Calculate statistical features from text, mainly scientific literature

These details have not been verified by PyPI

Project links

Project description

scireadability

scireadability is a user-friendly Python library designed to calculate text statistics for English texts. It's helpful for assessing readability, complexity, and grade level of texts. While specifically enhanced for scientific documents, it works well with any type of text.

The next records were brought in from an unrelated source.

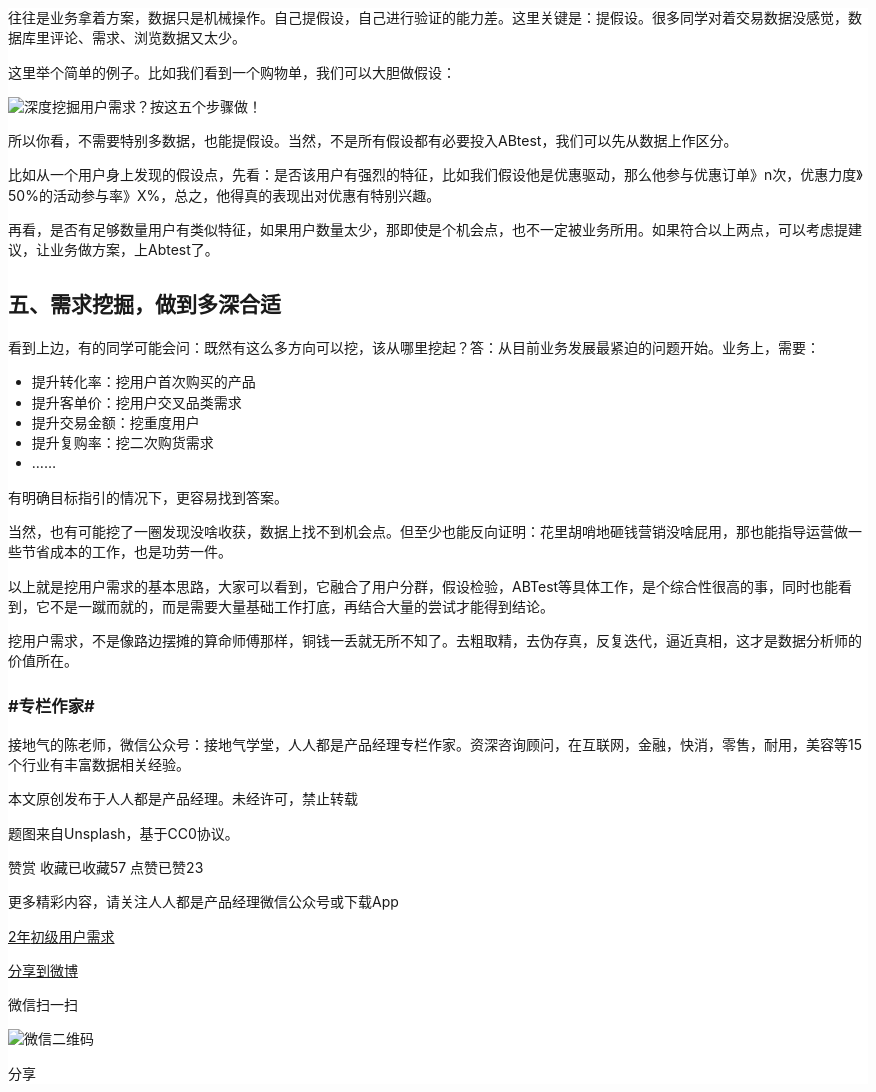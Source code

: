 往往是业务拿着方案，数据只是机械操作。自己提假设，自己进行验证的能力差。这里关键是：提假设。很多同学对着交易数据没感觉，数据库里评论、需求、浏览数据又太少。

这里举个简单的例子。比如我们看到一个购物单，我们可以大胆做假设：

![深度挖掘用户需求？按这五个步骤做！](https://image.yunyingpai.com/wp/2022/01/onhCTe0WTYlzNLVz1NMG.png)

所以你看，不需要特别多数据，也能提假设。当然，不是所有假设都有必要投入ABtest，我们可以先从数据上作区分。

比如从一个用户身上发现的假设点，先看：是否该用户有强烈的特征，比如我们假设他是优惠驱动，那么他参与优惠订单》n次，优惠力度》50%的活动参与率》X%，总之，他得真的表现出对优惠有特别兴趣。

再看，是否有足够数量用户有类似特征，如果用户数量太少，那即使是个机会点，也不一定被业务所用。如果符合以上两点，可以考虑提建议，让业务做方案，上Abtest了。

## 五、需求挖掘，做到多深合适

看到上边，有的同学可能会问：既然有这么多方向可以挖，该从哪里挖起？答：从目前业务发展最紧迫的问题开始。业务上，需要：

*   提升转化率：挖用户首次购买的产品
*   提升客单价：挖用户交叉品类需求
*   提升交易金额：挖重度用户
*   提升复购率：挖二次购货需求
*   ……

有明确目标指引的情况下，更容易找到答案。

当然，也有可能挖了一圈发现没啥收获，数据上找不到机会点。但至少也能反向证明：花里胡哨地砸钱营销没啥屁用，那也能指导运营做一些节省成本的工作，也是功劳一件。

以上就是挖用户需求的基本思路，大家可以看到，它融合了用户分群，假设检验，ABTest等具体工作，是个综合性很高的事，同时也能看到，它不是一蹴而就的，而是需要大量基础工作打底，再结合大量的尝试才能得到结论。

挖用户需求，不是像路边摆摊的算命师傅那样，铜钱一丢就无所不知了。去粗取精，去伪存真，反复迭代，逼近真相，这才是数据分析师的价值所在。

### #专栏作家#

接地气的陈老师，微信公众号：接地气学堂，人人都是产品经理专栏作家。资深咨询顾问，在互联网，金融，快消，零售，耐用，美容等15个行业有丰富数据相关经验。

本文原创发布于人人都是产品经理。未经许可，禁止转载

题图来自Unsplash，基于CC0协议。

赞赏 收藏已收藏57 点赞已赞23

更多精彩内容，请关注人人都是产品经理微信公众号或下载App

[2年](https://www.woshipm.com/tag/2%e5%b9%b4)[初级](https://www.woshipm.com/tag/%e5%88%9d%e7%ba%a7)[用户需求](https://www.woshipm.com/tag/%e7%94%a8%e6%88%b7%e9%9c%80%e6%b1%82)

[分享到微博](https://service.weibo.com/share/share.php?appkey=2775287854&title=深度挖掘用户需求？按这五个步骤做！&url=https://www.woshipm.com/data-analysis/5297829.html&pic=https://image.yunyingpai.com/wp/2022/01/BeB0nZ51S8Zb2xuhZ3dp.jpg)

微信扫一扫

![微信二维码](https://api.pwmqr.com/qrcode/create/?url=https://www.woshipm.com/data-analysis/5297829.html)

分享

Punctuation is removed by default, with the exception of apostrophes in contractions.

You can try it out on the scireadability demo site here.

This library is built upon the foundation of the textstat Python library, but behaves differently.

Why scireadability?

While building upon the excellent textstat library, scireadability is enhanced to provide more accurate coverage of scientific and technical texts.

CMUdict-driven syllables (with multiple pronunciations handled conservatively).
Token-based difficult-word math for formulas that require it (e.g., Dale–Chall, SPACHE).
Consistent tokenization and letter counting that plays nicely with Coleman–Liau.
A custom dictionary for words that are inaccurately counted by other methods (often jargon, species names, and other specialized words)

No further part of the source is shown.